DATASET ENTRIES below:
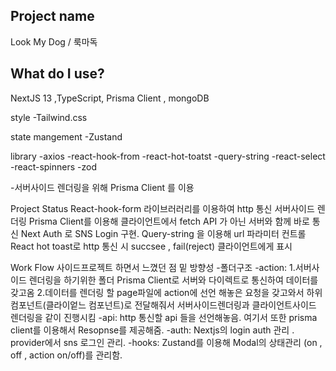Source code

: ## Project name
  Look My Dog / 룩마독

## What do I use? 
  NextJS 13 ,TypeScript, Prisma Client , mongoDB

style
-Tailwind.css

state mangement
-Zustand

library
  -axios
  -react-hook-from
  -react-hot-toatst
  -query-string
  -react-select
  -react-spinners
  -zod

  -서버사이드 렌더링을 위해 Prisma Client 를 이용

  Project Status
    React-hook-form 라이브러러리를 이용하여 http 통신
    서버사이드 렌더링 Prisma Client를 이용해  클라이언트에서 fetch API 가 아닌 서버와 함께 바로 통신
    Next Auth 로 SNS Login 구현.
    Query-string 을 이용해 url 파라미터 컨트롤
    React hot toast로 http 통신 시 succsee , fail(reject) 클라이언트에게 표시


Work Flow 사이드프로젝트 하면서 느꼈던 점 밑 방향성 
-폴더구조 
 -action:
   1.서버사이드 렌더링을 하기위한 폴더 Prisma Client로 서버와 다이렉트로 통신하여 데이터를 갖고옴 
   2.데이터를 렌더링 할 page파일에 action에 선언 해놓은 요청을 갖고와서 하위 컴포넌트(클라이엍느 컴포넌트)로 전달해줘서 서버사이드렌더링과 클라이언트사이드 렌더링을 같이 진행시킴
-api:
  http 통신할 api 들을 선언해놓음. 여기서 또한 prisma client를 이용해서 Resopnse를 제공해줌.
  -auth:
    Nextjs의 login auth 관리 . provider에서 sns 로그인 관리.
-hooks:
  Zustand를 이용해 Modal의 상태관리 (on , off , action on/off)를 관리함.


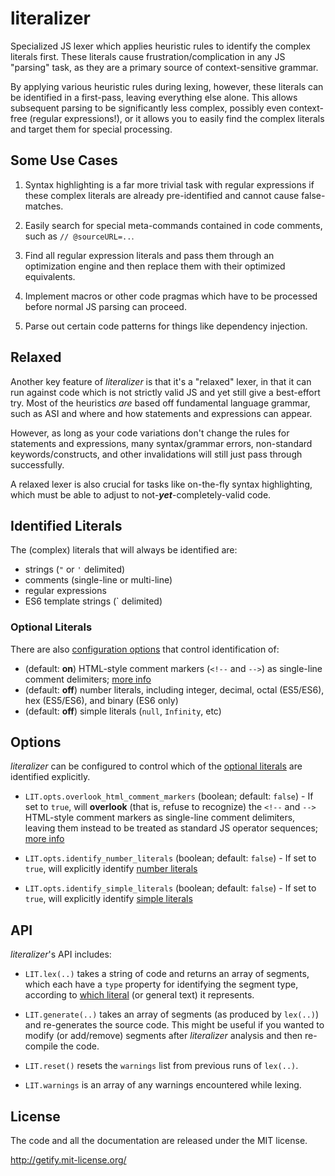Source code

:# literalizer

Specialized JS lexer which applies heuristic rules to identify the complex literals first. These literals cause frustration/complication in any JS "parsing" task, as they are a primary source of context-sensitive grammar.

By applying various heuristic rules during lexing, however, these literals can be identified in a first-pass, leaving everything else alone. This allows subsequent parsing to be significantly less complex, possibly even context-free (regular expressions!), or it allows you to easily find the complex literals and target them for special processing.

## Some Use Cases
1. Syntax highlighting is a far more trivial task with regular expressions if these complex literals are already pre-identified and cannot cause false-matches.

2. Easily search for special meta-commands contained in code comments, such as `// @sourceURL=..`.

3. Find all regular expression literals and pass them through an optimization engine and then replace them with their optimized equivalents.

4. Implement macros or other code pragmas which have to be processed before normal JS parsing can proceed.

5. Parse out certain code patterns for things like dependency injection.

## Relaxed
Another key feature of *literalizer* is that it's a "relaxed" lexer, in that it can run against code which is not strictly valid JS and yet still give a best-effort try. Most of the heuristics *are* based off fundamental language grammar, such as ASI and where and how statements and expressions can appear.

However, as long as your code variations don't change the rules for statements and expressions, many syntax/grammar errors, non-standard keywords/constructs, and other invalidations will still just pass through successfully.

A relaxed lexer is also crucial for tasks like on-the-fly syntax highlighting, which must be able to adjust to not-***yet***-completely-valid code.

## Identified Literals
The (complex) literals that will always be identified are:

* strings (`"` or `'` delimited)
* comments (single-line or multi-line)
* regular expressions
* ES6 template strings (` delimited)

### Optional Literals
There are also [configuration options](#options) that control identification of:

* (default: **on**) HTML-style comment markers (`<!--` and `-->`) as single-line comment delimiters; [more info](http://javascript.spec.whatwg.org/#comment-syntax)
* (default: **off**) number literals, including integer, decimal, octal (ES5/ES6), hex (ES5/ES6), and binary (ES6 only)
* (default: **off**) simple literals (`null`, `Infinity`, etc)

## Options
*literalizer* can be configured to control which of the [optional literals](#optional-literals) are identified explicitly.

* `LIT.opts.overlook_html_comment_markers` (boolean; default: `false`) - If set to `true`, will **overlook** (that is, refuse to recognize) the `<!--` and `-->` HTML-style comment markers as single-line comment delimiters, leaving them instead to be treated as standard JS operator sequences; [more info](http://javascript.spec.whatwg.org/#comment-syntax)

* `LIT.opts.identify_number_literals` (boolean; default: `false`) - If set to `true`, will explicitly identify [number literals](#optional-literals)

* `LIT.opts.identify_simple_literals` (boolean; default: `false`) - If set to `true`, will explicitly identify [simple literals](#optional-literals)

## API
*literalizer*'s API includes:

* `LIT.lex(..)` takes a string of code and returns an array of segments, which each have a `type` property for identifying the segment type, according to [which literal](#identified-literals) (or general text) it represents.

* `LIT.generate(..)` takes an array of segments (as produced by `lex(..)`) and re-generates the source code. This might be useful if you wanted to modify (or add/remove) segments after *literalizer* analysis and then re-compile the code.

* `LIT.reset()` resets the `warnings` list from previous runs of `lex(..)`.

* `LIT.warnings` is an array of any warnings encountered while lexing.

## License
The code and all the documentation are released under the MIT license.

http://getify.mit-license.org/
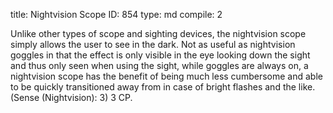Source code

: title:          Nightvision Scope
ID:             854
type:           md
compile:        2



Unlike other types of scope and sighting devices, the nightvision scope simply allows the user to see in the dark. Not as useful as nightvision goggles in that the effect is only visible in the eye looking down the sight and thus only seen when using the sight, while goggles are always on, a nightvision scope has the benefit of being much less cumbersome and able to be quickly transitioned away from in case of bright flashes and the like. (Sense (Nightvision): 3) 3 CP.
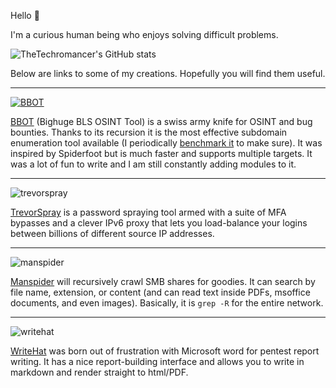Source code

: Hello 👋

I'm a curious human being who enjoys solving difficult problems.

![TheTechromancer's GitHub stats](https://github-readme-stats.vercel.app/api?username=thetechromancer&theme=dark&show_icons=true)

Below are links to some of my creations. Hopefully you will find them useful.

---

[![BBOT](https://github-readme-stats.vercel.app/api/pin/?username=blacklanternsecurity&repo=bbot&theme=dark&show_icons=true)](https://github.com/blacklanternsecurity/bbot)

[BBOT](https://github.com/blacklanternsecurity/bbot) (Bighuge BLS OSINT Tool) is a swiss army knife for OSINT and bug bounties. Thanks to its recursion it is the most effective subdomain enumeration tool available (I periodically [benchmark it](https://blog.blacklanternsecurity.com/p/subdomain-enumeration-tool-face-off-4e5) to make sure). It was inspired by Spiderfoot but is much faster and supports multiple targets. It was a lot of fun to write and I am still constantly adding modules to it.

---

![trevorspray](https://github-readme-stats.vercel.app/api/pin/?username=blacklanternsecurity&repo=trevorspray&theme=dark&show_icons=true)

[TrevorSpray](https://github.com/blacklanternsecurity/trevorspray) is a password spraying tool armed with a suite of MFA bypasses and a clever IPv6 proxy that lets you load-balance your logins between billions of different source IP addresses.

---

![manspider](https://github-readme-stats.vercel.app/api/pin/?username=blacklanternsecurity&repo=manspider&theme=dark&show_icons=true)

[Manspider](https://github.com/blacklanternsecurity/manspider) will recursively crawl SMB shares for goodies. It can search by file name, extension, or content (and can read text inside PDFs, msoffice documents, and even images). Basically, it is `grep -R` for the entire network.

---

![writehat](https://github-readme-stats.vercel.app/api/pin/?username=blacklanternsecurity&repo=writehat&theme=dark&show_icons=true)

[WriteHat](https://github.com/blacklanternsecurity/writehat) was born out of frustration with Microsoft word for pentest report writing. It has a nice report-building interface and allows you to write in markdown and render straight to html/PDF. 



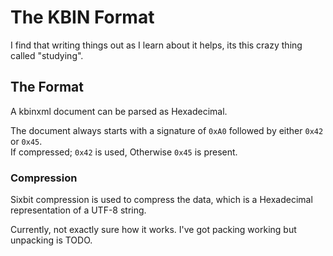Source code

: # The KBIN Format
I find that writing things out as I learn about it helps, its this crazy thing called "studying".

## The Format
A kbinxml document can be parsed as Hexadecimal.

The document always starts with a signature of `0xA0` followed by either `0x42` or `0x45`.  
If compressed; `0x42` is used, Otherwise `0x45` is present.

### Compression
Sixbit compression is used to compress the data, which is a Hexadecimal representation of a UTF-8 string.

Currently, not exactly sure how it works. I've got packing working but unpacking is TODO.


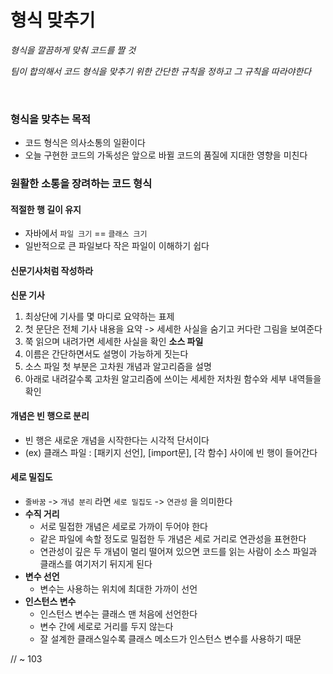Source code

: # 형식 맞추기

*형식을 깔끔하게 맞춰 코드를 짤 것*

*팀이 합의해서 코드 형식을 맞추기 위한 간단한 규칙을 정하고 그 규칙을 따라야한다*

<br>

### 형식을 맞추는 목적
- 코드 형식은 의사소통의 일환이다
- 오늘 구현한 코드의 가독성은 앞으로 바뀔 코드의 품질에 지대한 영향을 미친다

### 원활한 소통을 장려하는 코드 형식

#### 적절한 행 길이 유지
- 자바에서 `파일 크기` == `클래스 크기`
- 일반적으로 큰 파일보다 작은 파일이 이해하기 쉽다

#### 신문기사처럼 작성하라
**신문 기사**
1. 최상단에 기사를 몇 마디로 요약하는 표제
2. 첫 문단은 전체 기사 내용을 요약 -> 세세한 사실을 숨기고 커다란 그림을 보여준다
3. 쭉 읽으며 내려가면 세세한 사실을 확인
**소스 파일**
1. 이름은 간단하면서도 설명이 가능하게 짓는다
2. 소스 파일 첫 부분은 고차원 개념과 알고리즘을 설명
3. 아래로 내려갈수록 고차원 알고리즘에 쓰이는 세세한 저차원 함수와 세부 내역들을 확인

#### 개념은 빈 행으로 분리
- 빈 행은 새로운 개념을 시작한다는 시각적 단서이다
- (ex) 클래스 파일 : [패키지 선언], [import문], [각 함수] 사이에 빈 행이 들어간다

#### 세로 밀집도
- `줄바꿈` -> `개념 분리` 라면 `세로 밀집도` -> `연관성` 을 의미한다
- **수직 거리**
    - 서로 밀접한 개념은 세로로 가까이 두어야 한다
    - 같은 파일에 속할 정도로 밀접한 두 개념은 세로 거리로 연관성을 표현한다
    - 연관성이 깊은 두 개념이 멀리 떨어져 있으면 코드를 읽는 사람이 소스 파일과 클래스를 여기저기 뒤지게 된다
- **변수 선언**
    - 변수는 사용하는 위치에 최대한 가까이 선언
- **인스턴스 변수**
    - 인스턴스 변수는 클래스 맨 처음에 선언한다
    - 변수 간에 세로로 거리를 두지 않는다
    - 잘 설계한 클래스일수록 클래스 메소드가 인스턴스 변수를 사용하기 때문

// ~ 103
End of DATASET ENTRIES.
AIM OF THE TASK: A line belongs in the answer if it contains the word "that"; copy every such line from the data above.

RESPONSE FOR THIS EXERCISE:
Another key feature of *literalizer* is that it's a "relaxed" lexer, in that it can run against code which is not strictly valid JS and yet still give a best-effort try. Most of the heuristics *are* based off fundamental language grammar, such as ASI and where and how statements and expressions can appear.
The (complex) literals that will always be identified are:
There are also [configuration options](#options) that control identification of:
* `LIT.opts.overlook_html_comment_markers` (boolean; default: `false`) - If set to `true`, will **overlook** (that is, refuse to recognize) the `<!--` and `-->` HTML-style comment markers as single-line comment delimiters, leaving them instead to be treated as standard JS operator sequences; [more info](http://javascript.spec.whatwg.org/#comment-syntax)
Unlike other types of scope and sighting devices, the nightvision scope simply allows the user to see in the dark. Not as useful as nightvision goggles in that the effect is only visible in the eye looking down the sight and thus only seen when using the sight, while goggles are always on, a nightvision scope has the benefit of being much less cumbersome and able to be quickly transitioned away from in case of bright flashes and the like. (Sense (Nightvision): 3) 3 CP.
[TrevorSpray](https://github.com/blacklanternsecurity/trevorspray) is a password spraying tool armed with a suite of MFA bypasses and a clever IPv6 proxy that lets you load-balance your logins between billions of different source IP addresses.
I find that writing things out as I learn about it helps, its this crazy thing called "studying".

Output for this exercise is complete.